Pensaram na TV Globo e não nos trabalhadores

do metrô e dos trens de São Paulo em dias de jogos às 22h, depois dos problemas na única partida que teve até agora em Itaquera, na quarta passada...
Metroviários de São Paulo não farão greve nesta quinta-feira
O governo paulista anunciou nesta terça-feira uma mudança no horário de funcionamento do metrô e dos trens de São Paulo em dias de jogos às 22h, depois dos problemas na única partida que teve até agora em Itaquera, na quarta passada. Para o presidente do sindicato dos metroviários, a medida atende única e exclusivamente à "TV Globo" e desconsidera os torcedores.
Segundo Altino Prazeres, com o número de funcionários que estão à noite atualmente no Metrô, será impossível dar um bom atendimento para as pessoas que vão aos estádios de futebol acompanhar os seus times durante a semana.
"É uma decisão que não pensa nos torcedores. Além de torcedores, eles são trabalhadores. Mesmo com o metrô aberto, eles demoram para chegar em suas casas e ainda têm de ir ao trabalho no dia seguinte. Por que não se muda o horário do jogo? É uma decisão que só atende à TV Globo. A cartolagem parece que prefere desse jeito também. Não quer bater de frente", afirmou, para o ESPN.com.br.

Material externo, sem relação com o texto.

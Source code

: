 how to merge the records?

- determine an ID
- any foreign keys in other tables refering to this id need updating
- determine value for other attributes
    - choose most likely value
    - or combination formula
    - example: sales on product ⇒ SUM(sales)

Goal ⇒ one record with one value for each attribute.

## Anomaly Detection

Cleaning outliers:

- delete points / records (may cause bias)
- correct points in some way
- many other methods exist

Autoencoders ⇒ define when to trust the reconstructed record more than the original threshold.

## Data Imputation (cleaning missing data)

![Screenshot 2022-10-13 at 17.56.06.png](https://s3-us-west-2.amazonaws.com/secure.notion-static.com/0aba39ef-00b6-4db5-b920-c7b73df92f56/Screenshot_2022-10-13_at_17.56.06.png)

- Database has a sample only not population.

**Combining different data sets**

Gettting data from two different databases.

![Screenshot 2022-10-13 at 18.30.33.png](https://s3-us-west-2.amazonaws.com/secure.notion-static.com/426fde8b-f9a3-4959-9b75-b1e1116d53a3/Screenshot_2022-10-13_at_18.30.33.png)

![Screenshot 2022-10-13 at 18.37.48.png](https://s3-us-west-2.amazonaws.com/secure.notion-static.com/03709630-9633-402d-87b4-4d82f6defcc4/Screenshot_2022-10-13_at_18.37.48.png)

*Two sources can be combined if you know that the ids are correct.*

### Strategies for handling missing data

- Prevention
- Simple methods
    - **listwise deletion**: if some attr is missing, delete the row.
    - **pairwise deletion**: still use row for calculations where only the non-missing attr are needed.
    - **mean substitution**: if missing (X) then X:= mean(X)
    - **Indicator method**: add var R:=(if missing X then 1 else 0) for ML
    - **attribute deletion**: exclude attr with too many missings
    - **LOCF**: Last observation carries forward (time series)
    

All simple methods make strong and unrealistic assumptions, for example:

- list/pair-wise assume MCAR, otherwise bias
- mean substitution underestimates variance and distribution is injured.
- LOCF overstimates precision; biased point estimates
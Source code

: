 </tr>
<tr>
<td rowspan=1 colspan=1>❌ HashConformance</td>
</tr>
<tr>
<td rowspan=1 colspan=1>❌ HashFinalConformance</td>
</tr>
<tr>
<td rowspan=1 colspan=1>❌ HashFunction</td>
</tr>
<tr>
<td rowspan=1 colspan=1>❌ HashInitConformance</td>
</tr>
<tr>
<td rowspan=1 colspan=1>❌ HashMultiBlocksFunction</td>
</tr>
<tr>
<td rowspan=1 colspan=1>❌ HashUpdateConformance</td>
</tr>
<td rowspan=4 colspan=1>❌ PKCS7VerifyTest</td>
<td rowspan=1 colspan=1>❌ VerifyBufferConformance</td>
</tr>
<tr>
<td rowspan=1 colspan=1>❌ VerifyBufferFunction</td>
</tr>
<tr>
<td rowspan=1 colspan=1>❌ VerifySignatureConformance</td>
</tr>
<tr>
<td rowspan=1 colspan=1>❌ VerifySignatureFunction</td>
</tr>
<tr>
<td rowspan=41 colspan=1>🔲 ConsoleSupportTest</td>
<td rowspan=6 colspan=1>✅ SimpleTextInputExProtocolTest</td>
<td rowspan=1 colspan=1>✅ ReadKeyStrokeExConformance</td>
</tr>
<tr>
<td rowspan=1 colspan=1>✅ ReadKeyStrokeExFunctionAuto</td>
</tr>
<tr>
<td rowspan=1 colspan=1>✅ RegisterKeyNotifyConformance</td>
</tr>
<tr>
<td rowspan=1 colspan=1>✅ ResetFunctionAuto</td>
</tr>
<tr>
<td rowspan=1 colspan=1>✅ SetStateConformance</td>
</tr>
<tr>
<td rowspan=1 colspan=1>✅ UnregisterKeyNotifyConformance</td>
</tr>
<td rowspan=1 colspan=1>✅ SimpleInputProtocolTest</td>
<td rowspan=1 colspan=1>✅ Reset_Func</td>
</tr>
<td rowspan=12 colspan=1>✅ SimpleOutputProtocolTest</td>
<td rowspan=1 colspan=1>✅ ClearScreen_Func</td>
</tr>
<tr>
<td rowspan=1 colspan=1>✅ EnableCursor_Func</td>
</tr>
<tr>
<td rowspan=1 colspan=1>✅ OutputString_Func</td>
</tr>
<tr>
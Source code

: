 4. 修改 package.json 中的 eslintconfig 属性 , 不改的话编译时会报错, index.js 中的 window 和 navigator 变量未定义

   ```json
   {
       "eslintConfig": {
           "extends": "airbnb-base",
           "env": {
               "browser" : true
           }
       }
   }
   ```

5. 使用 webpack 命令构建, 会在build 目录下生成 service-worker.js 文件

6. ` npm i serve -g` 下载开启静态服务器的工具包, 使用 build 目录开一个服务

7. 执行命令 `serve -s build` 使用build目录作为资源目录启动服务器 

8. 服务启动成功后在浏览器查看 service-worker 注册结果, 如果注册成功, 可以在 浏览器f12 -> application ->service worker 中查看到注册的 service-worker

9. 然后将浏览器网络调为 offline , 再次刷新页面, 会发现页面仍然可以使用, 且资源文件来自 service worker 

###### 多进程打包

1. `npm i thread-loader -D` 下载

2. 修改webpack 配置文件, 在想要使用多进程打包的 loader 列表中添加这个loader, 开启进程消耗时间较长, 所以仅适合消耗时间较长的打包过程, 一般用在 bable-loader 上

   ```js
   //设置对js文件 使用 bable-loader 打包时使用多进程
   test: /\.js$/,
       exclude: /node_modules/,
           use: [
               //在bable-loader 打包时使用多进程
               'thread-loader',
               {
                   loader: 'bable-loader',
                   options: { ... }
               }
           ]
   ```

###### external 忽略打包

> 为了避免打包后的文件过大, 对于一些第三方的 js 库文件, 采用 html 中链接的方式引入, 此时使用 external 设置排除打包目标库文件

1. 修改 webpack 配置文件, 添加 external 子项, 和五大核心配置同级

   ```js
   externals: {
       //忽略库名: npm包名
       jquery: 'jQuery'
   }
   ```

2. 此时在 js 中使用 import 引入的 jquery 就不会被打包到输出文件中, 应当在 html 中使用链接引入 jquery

"O que posso te dizer é que diante da situação é claro que preferimos que o metrô fique aberto até mais tarde, mas é um absurdo que isso tenha de ser assim por conta de uma televisão. Com o número de pessoas que trabalham à noite, não vamos poder dar o melhor serviço para as pessoas que vão pegar o transporte no fim da noite. Ou a empresa contrata mais gente ou vai ser difícil para todo mundo", completou.
Ainda de acordo com Altino Prazeres, o sindicato tem um posicionamento de brigar para que o funcionamento do transporte público de São Paulo funcione 24 horas, mas não por causa de uma determinação de uma televisão.
"Nós já fomos procurados por parlamentares e temos esse posicionamento. Nosso posicionamento é também de atender bem a população, da melhor forma possível. Hoje seria impossível um transporte 24 horas. Não comporta porque é mal administrado e porque tem poucos funcionários. Mas é uma coisa que defendemos", explicou.
"O que me deixa inconformado é que tem uma decisão muito mais fácil nesse caso, que é a de mudar o horário do jogo. Não é só uma questão do transporte público. O cara que vai de carro para lá tem de voltar para a casa de madrugada, se arriscando, por causa de uma TV. O outro fica procurando um ônibus que não passa mais, por causa da cartolagem que só pensa nela. É um absurdo, na minha opinião", finalizou.